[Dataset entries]
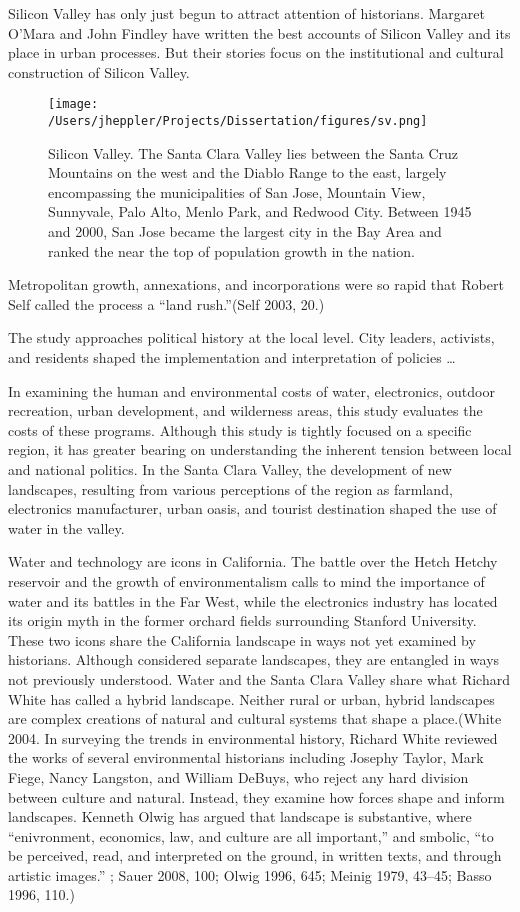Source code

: \documentclass[11pt,article,oneside]{memoir}
\makeatletter
\def\maxwidth{\ifdim\Gin@nat@width>\linewidth\linewidth
\else\Gin@nat@width\fi}
\let\Oldincludegraphics\includegraphics
\renewcommand{\includegraphics}[1]{\Oldincludegraphics[width=\maxwidth]{#1}}
\makeatother
\begin{document}
Silicon Valley has only just begun to attract attention of historians.
Margaret O'Mara and John Findley have written the best accounts of
Silicon Valley and its place in urban processes. But their stories focus
on the institutional and cultural construction of Silicon Valley.

\begin{figure}[htbp]
\centering
\texttt{[image: /Users/jheppler/Projects/Dissertation/figures/sv.png]}
\caption{Silicon Valley. The Santa Clara Valley lies between the Santa
Cruz Mountains on the west and the Diablo Range to the east, largely
encompassing the municipalities of San Jose, Mountain View, Sunnyvale,
Palo Alto, Menlo Park, and Redwood City. Between 1945 and 2000, San Jose
became the largest city in the Bay Area and ranked the near the top of
population growth in the nation.}
\end{figure}

Metropolitan growth, annexations, and incorporations were so rapid that
Robert Self called the process a ``land rush.''(Self 2003, 20.)

The study approaches political history at the local level. City leaders,
activists, and residents shaped the implementation and interpretation of
policies \ldots{}

In examining the human and environmental costs of water, electronics,
outdoor recreation, urban development, and wilderness areas, this study
evaluates the costs of these programs. Although this study is tightly
focused on a specific region, it has greater bearing on understanding
the inherent tension between local and national politics. In the Santa
Clara Valley, the development of new landscapes, resulting from various
perceptions of the region as farmland, electronics manufacturer, urban
oasis, and tourist destination shaped the use of water in the valley.

Water and technology are icons in California. The battle over the Hetch
Hetchy reservoir and the growth of environmentalism calls to mind the
importance of water and its battles in the Far West, while the
electronics industry has located its origin myth in the former orchard
fields surrounding Stanford University. These two icons share the
California landscape in ways not yet examined by historians. Although
considered separate landscapes, they are entangled in ways not
previously understood. Water and the Santa Clara Valley share what
Richard White has called a hybrid landscape. Neither rural or urban,
hybrid landscapes are complex creations of natural and cultural systems
that shape a place.(White 2004. In surveying the trends in environmental
history, Richard White reviewed the works of several environmental
historians including Josephy Taylor, Mark Fiege, Nancy Langston, and
William DeBuys, who reject any hard division between culture and
natural. Instead, they examine how forces shape and inform landscapes.
Kenneth Olwig has argued that landscape is substantive, where
``enivronment, economics, law, and culture are all important,'' and
smbolic, ``to be perceived, read, and interpreted on the ground, in
written texts, and through artistic images.'' ; Sauer 2008, 100; Olwig
1996, 645; Meinig 1979, 43--45; Basso 1996, 110.)
\end{document}
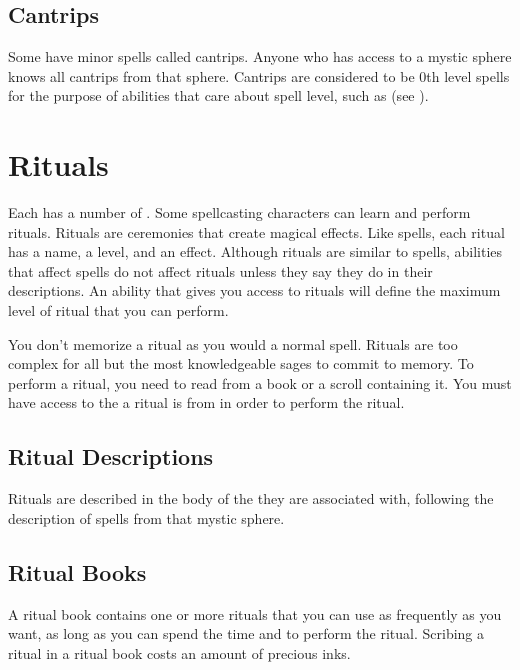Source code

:     \subsection{Cantrips}\label{Cantrips}
        Some  have minor spells called cantrips.
        Anyone who has access to a mystic sphere knows all cantrips from that sphere.
        Cantrips are considered to be 0th level spells for the purpose of abilities that care about spell level, such as  (see ).

\section{Rituals}\label{Rituals}
    Each  has a number of .
    Some spellcasting characters can learn and perform rituals.
    Rituals are ceremonies that create magical effects.
    Like spells, each ritual has a name, a level, and an effect.
    Although rituals are similar to spells, abilities that affect spells do not affect rituals unless they say they do in their descriptions.
    An ability that gives you access to rituals will define the maximum level of ritual that you can perform.

    You don't memorize a ritual as you would a normal spell.
    Rituals are too complex for all but the most knowledgeable sages to commit to memory.
    To perform a ritual, you need to read from a book or a scroll containing it.
    You must have access to the  a ritual is from in order to perform the ritual.

    \subsection{Ritual Descriptions}
        Rituals are described in the body of the  they are associated with, following the description of spells from that mystic sphere.

    \subsection{Ritual Books}
        A ritual book contains one or more rituals that you can use as frequently as you want, as long as you can spend the time and  to perform the ritual.
        Scribing a ritual in a ritual book costs an amount of precious inks.

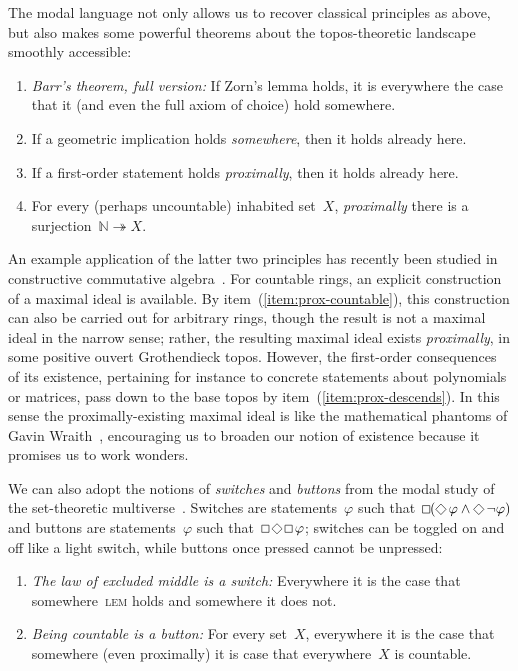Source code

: \documentclass[oneside,reqno]{amsart}
\theoremstyle{definition}
\theoremstyle{plain}
\theoremstyle{remark}
\newcommand{\NN}{\mathbb{N}}
\renewcommand{\_}{\mathpunct{.}\,}
\DeclareMathOperator{\possible}{\text{\tikz[scale=.6ex/1cm,baseline=-.6ex,rotate=45,line width=.1ex]{\draw (-1,-1) rectangle (1,1);}}}
\DeclareMathOperator{\necessary}{\text{\tikz[scale=.6ex/1cm,baseline=-.6ex,line width=.1ex]{\draw (-1,-1) rectangle (1,1);}}}
\newcommand{\?}{\,{:}\,}
\begin{document}
The modal language not only allows us to recover classical principles
as above, but also makes some powerful theorems about the topos-theoretic
landscape smoothly accessible:
\begin{enumerate}
\addtocounter{enumi}{7}
\item \emph{Barr's theorem, full version:} If Zorn's lemma holds, it is
everywhere the case that it (and even the full axiom of choice) hold somewhere.
\item If a geometric implication holds \emph{somewhere}, then it holds already here.
\item \label{item:prox-descends}
If a first-order statement holds \emph{proximally}, then it holds already here.
\item \label{item:prox-countable}
For every (perhaps uncountable) inhabited set~$X$, \emph{proximally} there is a
surjection~$\NN \twoheadrightarrow X$.
\end{enumerate}
An example application of the latter two principles
has recently been studied in constructive
commutative algebra~\cite{blechschmidt-schuster:constructive-maximal-ideals}.
For countable rings, an explicit construction of a maximal ideal is available.
By item~(\ref{item:prox-countable}), this construction can also be carried out
for arbitrary rings, though the result is not a maximal ideal in the narrow
sense; rather, the resulting maximal ideal exists \emph{proximally}, in some
positive ouvert Grothendieck topos. However, the first-order consequences of
its existence, pertaining for instance to concrete statements about polynomials
or matrices, pass down to the base topos by item~(\ref{item:prox-descends}).
In this sense the proximally-existing maximal ideal is like the mathematical
phantoms of Gavin Wraith~\cite{xxx}, encouraging us to broaden our notion of
existence because it promises us to work wonders.

We can also adopt the notions of \emph{switches} and \emph{buttons} from the
modal study of the set-theoretic multiverse~\cite[xxx]{xxx}. Switches are
statements~$\varphi$ such that~$\necessary(\possible\varphi \wedge
\possible\neg\varphi)$ and buttons are statements~$\varphi$ such
that~$\necessary\possible\necessary\varphi$; switches can be toggled on and off
like a light switch, while buttons once pressed cannot be unpressed:
\begin{enumerate}
\addtocounter{enumi}{10}
\item \emph{The law of excluded middle is a switch:} Everywhere it is the case
that somewhere~\textsc{lem} holds and somewhere it does not.
\item \emph{Being countable is a button:} For every set~$X$, everywhere it is
the case that somewhere (even proximally) it is case that everywhere~$X$ is
countable.
\end{enumerate}
\end{document}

• _Problem details_: Determine how many lines in the records include the word "construction", and reply with that number alone.

• _Output of the exercise_: 3